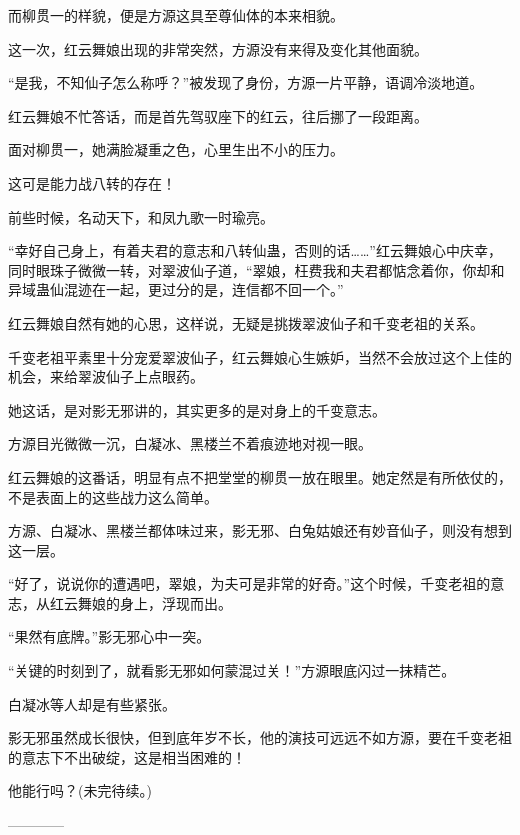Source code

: \begin{this_body}
而柳贯一的样貌，便是方源这具至尊仙体的本来相貌。

这一次，红云舞娘出现的非常突然，方源没有来得及变化其他面貌。

“是我，不知仙子怎么称呼？”被发现了身份，方源一片平静，语调冷淡地道。

红云舞娘不忙答话，而是首先驾驭座下的红云，往后挪了一段距离。

面对柳贯一，她满脸凝重之色，心里生出不小的压力。

这可是能力战八转的存在！

前些时候，名动天下，和凤九歌一时瑜亮。

“幸好自己身上，有着夫君的意志和八转仙蛊，否则的话……”红云舞娘心中庆幸，同时眼珠子微微一转，对翠波仙子道，“翠娘，枉费我和夫君都惦念着你，你却和异域蛊仙混迹在一起，更过分的是，连信都不回一个。”

红云舞娘自然有她的心思，这样说，无疑是挑拨翠波仙子和千变老祖的关系。

千变老祖平素里十分宠爱翠波仙子，红云舞娘心生嫉妒，当然不会放过这个上佳的机会，来给翠波仙子上点眼药。

她这话，是对影无邪讲的，其实更多的是对身上的千变意志。

方源目光微微一沉，白凝冰、黑楼兰不着痕迹地对视一眼。

红云舞娘的这番话，明显有点不把堂堂的柳贯一放在眼里。她定然是有所依仗的，不是表面上的这些战力这么简单。

方源、白凝冰、黑楼兰都体味过来，影无邪、白兔姑娘还有妙音仙子，则没有想到这一层。

“好了，说说你的遭遇吧，翠娘，为夫可是非常的好奇。”这个时候，千变老祖的意志，从红云舞娘的身上，浮现而出。

“果然有底牌。”影无邪心中一突。

“关键的时刻到了，就看影无邪如何蒙混过关！”方源眼底闪过一抹精芒。

白凝冰等人却是有些紧张。

影无邪虽然成长很快，但到底年岁不长，他的演技可远远不如方源，要在千变老祖的意志下不出破绽，这是相当困难的！

他能行吗？(未完待续。)

------------

\end{this_body}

+ + + + +

ACTION ITEM: All of the records above are to be written out exactly, minus their images.

ANSWER AREA:
Source code

: \begin{this_body}
而柳贯一的样貌，便是方源这具至尊仙体的本来相貌。

这一次，红云舞娘出现的非常突然，方源没有来得及变化其他面貌。

“是我，不知仙子怎么称呼？”被发现了身份，方源一片平静，语调冷淡地道。

红云舞娘不忙答话，而是首先驾驭座下的红云，往后挪了一段距离。

面对柳贯一，她满脸凝重之色，心里生出不小的压力。

这可是能力战八转的存在！

前些时候，名动天下，和凤九歌一时瑜亮。

“幸好自己身上，有着夫君的意志和八转仙蛊，否则的话……”红云舞娘心中庆幸，同时眼珠子微微一转，对翠波仙子道，“翠娘，枉费我和夫君都惦念着你，你却和异域蛊仙混迹在一起，更过分的是，连信都不回一个。”

红云舞娘自然有她的心思，这样说，无疑是挑拨翠波仙子和千变老祖的关系。

千变老祖平素里十分宠爱翠波仙子，红云舞娘心生嫉妒，当然不会放过这个上佳的机会，来给翠波仙子上点眼药。

她这话，是对影无邪讲的，其实更多的是对身上的千变意志。

方源目光微微一沉，白凝冰、黑楼兰不着痕迹地对视一眼。

红云舞娘的这番话，明显有点不把堂堂的柳贯一放在眼里。她定然是有所依仗的，不是表面上的这些战力这么简单。

方源、白凝冰、黑楼兰都体味过来，影无邪、白兔姑娘还有妙音仙子，则没有想到这一层。

“好了，说说你的遭遇吧，翠娘，为夫可是非常的好奇。”这个时候，千变老祖的意志，从红云舞娘的身上，浮现而出。

“果然有底牌。”影无邪心中一突。

“关键的时刻到了，就看影无邪如何蒙混过关！”方源眼底闪过一抹精芒。

白凝冰等人却是有些紧张。

影无邪虽然成长很快，但到底年岁不长，他的演技可远远不如方源，要在千变老祖的意志下不出破绽，这是相当困难的！

他能行吗？(未完待续。)

------------

\end{this_body}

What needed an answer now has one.